Data Areas. A data architecture consists of three major layers:
Data ingestion. Connects to source systems, extract relevant data, and moves it to the analytical environment.
Data transformation. Transforms, aggregates, and integrates source data and models it for easy access and fast queries.
Data access. Tools and services that enable business users or applications to query the transformed data.
Data Processing Zones. A data architecture consists of multiple zones of data processing that transform data from its raw state in a source system to its target state. The number of zones required to process data depends on the complexity and diversity of source data and the business requirements for the consumption of that data.
Typical zones are:
Landing Zone: A place to land and permanently store raw data from various sources
Refined Zone: Validates & cleans raw data; integrates like data into subject areas (i.e., customer). The building blocks of higher-level datasets.
Trusted Zone: This is data from the refined zone that is put through an extra layer of validations and checks before it is exposed to developers and business users.
Analytic Zone: Subject-area data from the refined zone is modeled to support specific use cases and applications (i.e., a data mart)
Specialized zones that support niche use cases are:
Integration Zone: Also called real-time delivery zone, this zone pulls data from the landing zone and other zones in near real-time to support operational use cases. (i.e., an operational data store)
Formatted Zone: This pulls data from other zones and standardizes formats, e.g., merges y/n, 1/2.
Discovery Zone: A place where authorized users can run queries and models against enterprise data to test hypotheses and run experiments.
Data Platforms. The processing zones run on a data platform, which can reside on-premises or in the cloud. Most data architectures run on a single data platform, but they can run multiple data platforms, and in rare cases, they can span multiple clouds or cloud and on-premises environments. A data platform is a commercial product that typically stores and processes large volumes of analytical data.
The data platforms used in a data architecture depend on the nature of data processing and the availability of systems within a customer’s data environment. Organizations that implement data platforms to support multiple zones of processing refer to them as a “data warehouse”, a “data hub”, a “data lake”, a “data lakehouse”, or a “data refinery”. Most organizations are modernizing their data architectures by migrating them from on-premises data platforms to cloud data platforms, such as Snowflake or Databricks.
A data architecture consists of data models that align with the data consumer’s needs, a target data platform that runs those data models, and the flow of data from one or more source systems to the target environment.

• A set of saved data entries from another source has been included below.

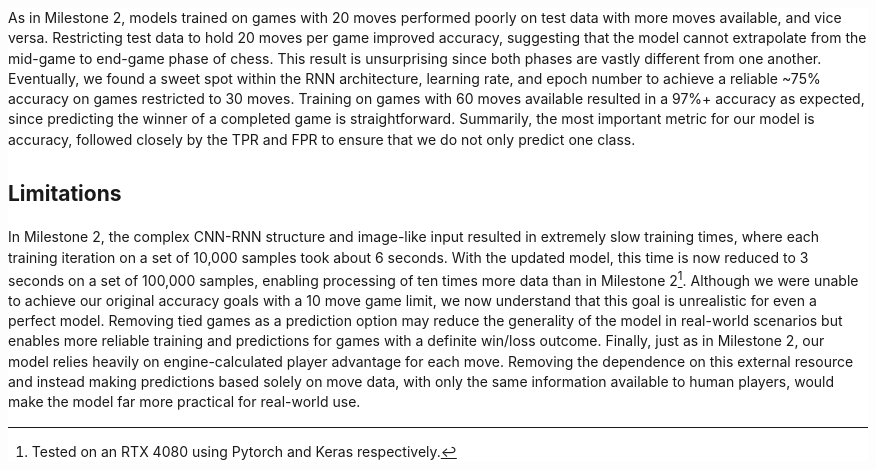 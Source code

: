 As in Milestone 2, models trained on games with 20 moves performed poorly on test data with more moves available, and vice versa. Restricting test data to hold 20 moves per game improved accuracy, suggesting that the model cannot extrapolate from the mid-game to end-game phase of chess. This result is unsurprising since both phases are vastly different from one another.
Eventually, we found a sweet spot within the RNN architecture, learning rate, and epoch number to achieve a reliable \~75% accuracy on games restricted to 30 moves. Training on games with 60 moves available resulted in a 97%+ accuracy as expected, since predicting the winner of a completed game is straightforward. Summarily, the most important metric for our model is accuracy, followed closely by the TPR and FPR to ensure that we do not only predict one class.

## Limitations

In Milestone 2, the complex CNN-RNN structure and image-like input resulted in extremely slow training times, where each training iteration on a set of 10,000 samples took about 6 seconds. With the updated model, this time is now reduced to 3 seconds on a set of 100,000 samples, enabling processing of ten times more data than in Milestone 2[^14]. Although we were unable to achieve our original accuracy goals with a 10 move game limit, we now understand that this goal is unrealistic for even a perfect model. Removing tied games as a prediction option may reduce the generality of the model in real-world scenarios but enables more reliable training and predictions for games with a definite win/loss outcome. Finally, just as in Milestone 2, our model relies heavily on engine-calculated player advantage for each move. Removing the dependence on this external resource and instead making predictions based solely on move data, with only the same information available to human players, would make the model far more practical for real-world use.

[^1]: Silver, D., Kasparov, G., & Habu, Y. (2018, December 6). Alphazero: Shedding new light on chess, Shogi, and go. Google DeepMind. https://deepmind.google/discover/blog/alphazero-shedding-new-light-on-chess-shogi-and-go/
[^2]: Lichess.org. (2024, November). Lichess.org open database. lichess.org open database. https://database.lichess.org/\#standard\_games
[^3]: Chess PGN (portable game notation). Chess.com. (n.d.-b). https://www.chess.com/terms/chess-pgn
[^4]: Chess notation & algebraic notation. Chess.com. (n.d.-a). https://www.chess.com/terms/chess-notation
[^5]: Stockfish. (n.d.). https://stockfishchess.org/
[^6]: Predicting chess match results based on opening moves. 4641Project. (n.d.). https://samiamkhan.github.io/4641Project/
[^7]: Milestone 3 amendment: As part of our investigation into oddly high accuracies, we found that this 95%+ accuracy contained contaminated data between the training and testing sets. A similar issue is discussed in the Preprocessing Improvements section.
[^8]: Rosales Pulido, H. A. (2016). Predicting the outcome of a chess game by statistical and machine learning techniques (Master's thesis, Universitat Politècnica de Catalunya). https://upcommons.upc.edu/bitstream/handle/2117/106389/119749.pdf?sequence=1\&isAllowed=y
[^9]: DeCredico, S. (2024). Using Machine Learning Algorithms to Predict Outcomes of Chess Games Using Player Data (Master's thesis, Rochester Institute of Technology). https://repository.rit.edu/cgi/viewcontent.cgi?article=13036\&context=theses
[^10]: Chess openings and book moves. Chess.com. (n.d.-b). https://www.chess.com/openings
[^11]: For reference, UCI chess notation is a string like “e2e4”, representing the move of a pawn from the e2 square to the e4 square.
[^12]: HHTseng. (n.d.). HHTseng/video-classification: Tutorial for video classification/ action recognition using 3D CNN/ CNN+RNN on UCF101. GitHub. https://github.com/HHTseng/video-classification
[^13]: Predicting chess match results based on opening moves. 4641Project. (n.d.). https://samiamkhan.github.io/4641Project/
[^14]: Tested on an RTX 4080 using Pytorch and Keras respectively.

This data architecture is easy to work with, fast to update, and quick to enhance.
Our design also includes a data marketplace where consumers can discover, evaluate, and access data assets, products, services, and applications that they need.
Our Results
Our team presented the IDME architecture and the first two proof of concepts during the Annual Spring Data Summit in College Station, Texas in April of 2022 to an overwhelmingly supportive National Wildfire Coordinating Group (NWCG) Data Management Committee and Wildland Fire Information & Technology (WFIT) Data Management Program. We plan to continue to develop the IDME working with different subject areas and applications to onboard critical data into the IDME pipeline.